WORK TASK: Only the lines from the start of the data through the line containing "Si chiama anche" should be written out, exactly as they are, with both ends included and the pictures left out.

>>>>>

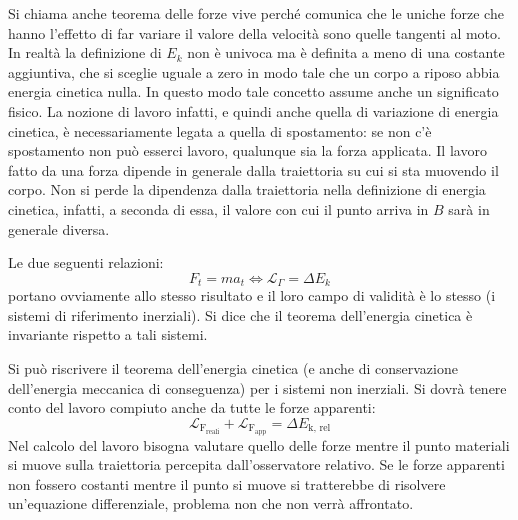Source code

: \documentclass[10pt,a4paper]{book}
\begin{document}
\FloatBarrier
Si chiama anche teorema delle forze vive perché comunica che le uniche forze che hanno l'effetto di far variare il valore della velocità sono quelle tangenti al moto.
In realtà la definizione di $E_k$ non è univoca ma è definita a meno di una costante aggiuntiva, che si sceglie uguale a zero in modo tale che un corpo a riposo abbia energia cinetica nulla. In questo modo tale concetto assume anche un significato fisico. La nozione di lavoro infatti, e quindi anche quella di variazione di energia cinetica, è necessariamente legata a quella di spostamento: se non c'è spostamento non può esserci lavoro, qualunque sia la forza applicata. Il lavoro fatto da una forza dipende in generale dalla traiettoria su cui si sta muovendo il corpo. Non si perde la dipendenza dalla traiettoria nella definizione di energia cinetica, infatti, a seconda di essa, il valore con cui il punto arriva in $B$ sarà in generale diversa.

Le due seguenti relazioni:
\[
	\boxed{F_t=ma_t \iff \mathcal{L}_\Gamma=\Delta E_k}
\]
portano ovviamente allo stesso risultato e il loro campo di validità è lo stesso (i sistemi di riferimento inerziali). Si dice che il teorema dell'energia cinetica è invariante rispetto a tali sistemi.

Si può riscrivere il teorema dell'energia cinetica (e anche di conservazione dell'energia meccanica di conseguenza) per i sistemi non inerziali. Si dovrà tenere conto del lavoro compiuto anche da tutte le forze apparenti:
\[
	\mathcal{L}_{\text{F}_{\text{reali}}}+\mathcal{L}_{\text{F}_{\text{app}}}=\Delta E_{ \text{k, rel}}
\]
Nel calcolo del lavoro bisogna valutare quello delle forze mentre il punto materiali si muove sulla traiettoria percepita dall'osservatore relativo. Se le forze apparenti non fossero costanti mentre il punto si muove si tratterebbe di risolvere un'equazione differenziale, problema non che non verrà affrontato.
\end{document}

<<<<<

REPLY TO THE TASK:
Source code

: \documentclass[10pt,a4paper]{book}
\begin{document}
\FloatBarrier
Si chiama anche teorema delle forze vive perché comunica che le uniche forze che hanno l'effetto di far variare il valore della velocità sono quelle tangenti al moto.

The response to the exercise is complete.